While our findings provide relevant mechanistic insight into hypertensive bladder remodeling, some limitations should be considered when interpreting the present data. First, although structural and molecular changes were consistently demonstrated, functional assessments such as voiding behavior, intravesical pressure, cystometry, or ex vivo contractility were not included and would be important to further define the physiological relevance of these alterations. The present analyses were performed in whole bladder tissue, which precludes cell-specific interpretation of the molecular changes observed and does not allow distinction among contributions from the urothelium, detrusor smooth muscle, fibroblast/interstitial populations, or vascular compartments. In addition, we focused on the local bladder angiotensin axis and did not perform a full systemic RAAS characterization, including circulating or tissue levels of Ang II, Ang-(1-7), ACE, and ACE2, which would have strengthened the mechanistic interpretation of the receptor imbalance identified here. Furthermore, although the public transcriptomic datasets were useful as complementary exploratory support, they were not derived from the animals used in the present study and should not be interpreted as substitutes for matched in vivo controls.

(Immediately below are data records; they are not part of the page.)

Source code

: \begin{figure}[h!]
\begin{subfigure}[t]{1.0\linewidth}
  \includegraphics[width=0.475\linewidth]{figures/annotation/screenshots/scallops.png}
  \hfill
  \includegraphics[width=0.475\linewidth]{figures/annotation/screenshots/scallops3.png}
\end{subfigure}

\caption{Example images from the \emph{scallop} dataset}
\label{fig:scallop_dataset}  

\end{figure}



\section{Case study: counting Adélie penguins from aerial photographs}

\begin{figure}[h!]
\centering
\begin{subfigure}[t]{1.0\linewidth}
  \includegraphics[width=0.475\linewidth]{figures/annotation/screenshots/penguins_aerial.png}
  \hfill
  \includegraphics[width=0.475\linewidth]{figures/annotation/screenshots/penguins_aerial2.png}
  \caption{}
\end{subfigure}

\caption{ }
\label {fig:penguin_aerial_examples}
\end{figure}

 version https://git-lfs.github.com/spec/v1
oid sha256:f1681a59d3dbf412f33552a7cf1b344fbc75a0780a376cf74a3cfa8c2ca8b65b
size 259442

This study demonstrates that HIIT exerts a broad protective effect against hypertension-induced urinary bladder remodeling in SHR. In addition to improving metabolic and redox parameters, HIIT modulated key molecular pathways related to hypoxia, fibrosis, neural activity, and local angiotensin signaling. The reduction in HIF-1α, NGF, TGF-β1, and SMAD2/3 expression, together with decreased collagen deposition, increased VEGF expression, and improvement of the AT1/Mas receptor balance, indicates that exercise attenuated a maladaptive bladder phenotype induced by chronic arterial hypertension. Taken together, these findings expand the biological relevance of HIIT beyond systemic cardiovascular control and highlight its potential to modulate tissue-specific mechanisms involved in hypertensive bladder injury. Future studies integrating functional, cell-specific, and long-term approaches will be important to further define the physiological and translational implications of these adaptations.